Here is a failure mode that ships more often than it should. The model

that writes an output is also the model that checks it. You send the

result back with "review this and flag anything weak," and the review

skews toward approval, because a model reviewing its own work shares

its own blind spots. This is a documented limitation, not a

hypothesis.

It is not universal. Plenty of teams already run multi-step pipelines,

separate critic models, and output validators. But self-review as the

only quality gate is still common, and for enterprise-grade output,

where a confident wrong answer is a liability, it is worth solving

properly. This post is how we approached it, where the design is

genuinely sound, and where it is not. I want this community to review

both.

Why self-review is weak

Two things work against a single model checking itself.

The first is autoregressive momentum. A model picks each word partly

from the words it already wrote, so the opening of an output

conditions everything after it. A model that has generated thousands

of reports has a strong format prior: summary, background, analysis,

recommendation. Your spec might say to lead with the competitive

threat and drop the background. That instruction competes with the

prior, and a few sentences in, the prior often wins. The output looks

like a report. It is not your report.

The second is that evaluation has a prior too. In training data,

reviews of polished work skew positive, so a model asked to "evaluate

this" leans toward approval. A reviewer that is the same model, or the

same model family, shares the writer's biases.

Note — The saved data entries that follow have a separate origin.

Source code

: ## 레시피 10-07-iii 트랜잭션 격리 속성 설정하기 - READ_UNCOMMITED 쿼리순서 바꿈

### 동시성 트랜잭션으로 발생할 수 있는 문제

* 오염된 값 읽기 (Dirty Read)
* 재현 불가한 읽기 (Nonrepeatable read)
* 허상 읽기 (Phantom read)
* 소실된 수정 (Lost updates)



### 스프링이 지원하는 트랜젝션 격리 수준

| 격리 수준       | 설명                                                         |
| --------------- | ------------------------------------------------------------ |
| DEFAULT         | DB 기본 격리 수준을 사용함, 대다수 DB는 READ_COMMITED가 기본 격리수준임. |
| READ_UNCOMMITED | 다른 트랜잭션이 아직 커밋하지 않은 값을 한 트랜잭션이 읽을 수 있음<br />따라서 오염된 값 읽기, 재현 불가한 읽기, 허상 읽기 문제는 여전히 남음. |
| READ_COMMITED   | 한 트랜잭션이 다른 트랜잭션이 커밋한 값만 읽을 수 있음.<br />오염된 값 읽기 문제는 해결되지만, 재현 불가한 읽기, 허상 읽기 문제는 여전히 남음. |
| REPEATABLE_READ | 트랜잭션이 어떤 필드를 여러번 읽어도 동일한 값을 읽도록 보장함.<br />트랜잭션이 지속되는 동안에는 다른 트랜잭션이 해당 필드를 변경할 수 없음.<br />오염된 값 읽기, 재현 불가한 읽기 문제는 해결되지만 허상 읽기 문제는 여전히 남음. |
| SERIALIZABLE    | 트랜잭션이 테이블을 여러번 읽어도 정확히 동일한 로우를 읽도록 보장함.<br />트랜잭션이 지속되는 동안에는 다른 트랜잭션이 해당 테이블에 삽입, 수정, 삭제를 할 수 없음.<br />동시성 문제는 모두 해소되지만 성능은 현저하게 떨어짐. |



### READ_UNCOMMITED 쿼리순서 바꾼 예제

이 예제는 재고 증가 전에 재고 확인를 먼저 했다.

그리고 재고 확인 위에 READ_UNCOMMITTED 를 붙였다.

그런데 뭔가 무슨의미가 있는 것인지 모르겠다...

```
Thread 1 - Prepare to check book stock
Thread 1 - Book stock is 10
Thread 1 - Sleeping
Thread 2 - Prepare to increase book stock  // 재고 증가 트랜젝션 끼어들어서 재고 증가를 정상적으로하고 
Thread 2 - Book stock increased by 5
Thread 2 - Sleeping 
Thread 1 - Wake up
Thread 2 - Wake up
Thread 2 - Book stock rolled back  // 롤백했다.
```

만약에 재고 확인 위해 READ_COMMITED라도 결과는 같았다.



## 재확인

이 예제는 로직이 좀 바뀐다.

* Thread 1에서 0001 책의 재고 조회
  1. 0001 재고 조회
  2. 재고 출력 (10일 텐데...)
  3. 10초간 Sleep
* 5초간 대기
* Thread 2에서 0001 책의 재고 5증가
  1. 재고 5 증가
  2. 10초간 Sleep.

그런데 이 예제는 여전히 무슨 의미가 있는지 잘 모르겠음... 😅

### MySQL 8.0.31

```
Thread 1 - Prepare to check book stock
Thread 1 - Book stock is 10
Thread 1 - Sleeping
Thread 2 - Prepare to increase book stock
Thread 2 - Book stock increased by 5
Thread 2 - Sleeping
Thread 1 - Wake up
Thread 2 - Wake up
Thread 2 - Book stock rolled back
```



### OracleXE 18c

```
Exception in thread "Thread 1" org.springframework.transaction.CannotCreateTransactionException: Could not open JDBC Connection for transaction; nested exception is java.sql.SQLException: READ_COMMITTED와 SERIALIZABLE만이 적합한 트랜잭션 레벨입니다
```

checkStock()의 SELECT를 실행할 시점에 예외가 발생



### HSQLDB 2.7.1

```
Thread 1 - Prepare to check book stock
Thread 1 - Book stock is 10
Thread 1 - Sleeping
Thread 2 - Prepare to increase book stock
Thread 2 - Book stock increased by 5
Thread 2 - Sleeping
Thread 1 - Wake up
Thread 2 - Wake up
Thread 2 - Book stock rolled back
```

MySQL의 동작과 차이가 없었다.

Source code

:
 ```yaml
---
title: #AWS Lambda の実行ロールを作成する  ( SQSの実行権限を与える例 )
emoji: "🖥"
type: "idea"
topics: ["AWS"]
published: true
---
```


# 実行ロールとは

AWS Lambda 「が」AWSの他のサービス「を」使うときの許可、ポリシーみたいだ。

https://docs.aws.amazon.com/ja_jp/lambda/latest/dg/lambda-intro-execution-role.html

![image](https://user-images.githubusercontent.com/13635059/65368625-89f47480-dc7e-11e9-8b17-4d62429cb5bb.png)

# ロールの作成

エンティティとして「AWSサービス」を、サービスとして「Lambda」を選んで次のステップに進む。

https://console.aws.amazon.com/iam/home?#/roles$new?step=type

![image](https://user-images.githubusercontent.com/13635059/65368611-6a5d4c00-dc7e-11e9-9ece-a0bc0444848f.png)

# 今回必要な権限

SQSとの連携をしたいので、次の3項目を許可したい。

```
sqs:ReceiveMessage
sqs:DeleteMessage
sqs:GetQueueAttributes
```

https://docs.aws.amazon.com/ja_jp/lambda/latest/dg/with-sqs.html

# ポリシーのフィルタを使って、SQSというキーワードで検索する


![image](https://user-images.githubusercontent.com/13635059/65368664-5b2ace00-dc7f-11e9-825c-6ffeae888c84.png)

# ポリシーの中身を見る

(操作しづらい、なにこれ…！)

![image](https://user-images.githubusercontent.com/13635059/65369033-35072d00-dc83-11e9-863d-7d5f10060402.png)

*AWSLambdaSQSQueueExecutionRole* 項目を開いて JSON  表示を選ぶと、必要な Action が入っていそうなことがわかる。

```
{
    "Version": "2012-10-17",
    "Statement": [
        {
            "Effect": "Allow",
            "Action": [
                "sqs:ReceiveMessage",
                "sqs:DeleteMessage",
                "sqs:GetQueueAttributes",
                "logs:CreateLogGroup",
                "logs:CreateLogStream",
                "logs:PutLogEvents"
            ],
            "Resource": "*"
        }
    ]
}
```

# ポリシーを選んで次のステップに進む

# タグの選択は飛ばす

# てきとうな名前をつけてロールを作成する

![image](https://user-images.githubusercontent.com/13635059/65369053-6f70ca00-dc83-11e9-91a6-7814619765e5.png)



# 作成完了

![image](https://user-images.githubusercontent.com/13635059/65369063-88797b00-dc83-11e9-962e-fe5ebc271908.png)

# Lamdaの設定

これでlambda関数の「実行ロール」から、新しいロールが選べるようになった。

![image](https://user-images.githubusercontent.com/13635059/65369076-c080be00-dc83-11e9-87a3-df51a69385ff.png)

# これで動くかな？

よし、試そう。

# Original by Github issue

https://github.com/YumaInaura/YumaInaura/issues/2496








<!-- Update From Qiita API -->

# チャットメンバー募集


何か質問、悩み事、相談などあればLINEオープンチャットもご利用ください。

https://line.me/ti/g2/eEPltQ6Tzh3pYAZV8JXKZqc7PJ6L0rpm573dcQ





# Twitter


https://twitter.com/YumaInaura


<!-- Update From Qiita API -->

Here is the honest version of the claim, and it is less dramatic than

how this is usually sold. Prompting is not powerless, it is unreliable

as your only quality control. Self-critique does catch real errors.

It just catches fewer than an independent reviewer would, and you

cannot tell from the output which case you got. So you do not throw

prompting away. You add structure around it.

Dual-view: structured prompting, not no prompting

Dual-view splits one generation into three separate model calls, each

in its own isolated context, each on a different model. I want to be

precise about what this is and is not. All three stages are still

prompted model calls. We did not escape prompting. We structured it,

so that no single model both produces something and signs off on it.

Track 1 builds structure. It reads your methodology and produces a

skeleton of headings and hierarchy, with a filter that blocks prose.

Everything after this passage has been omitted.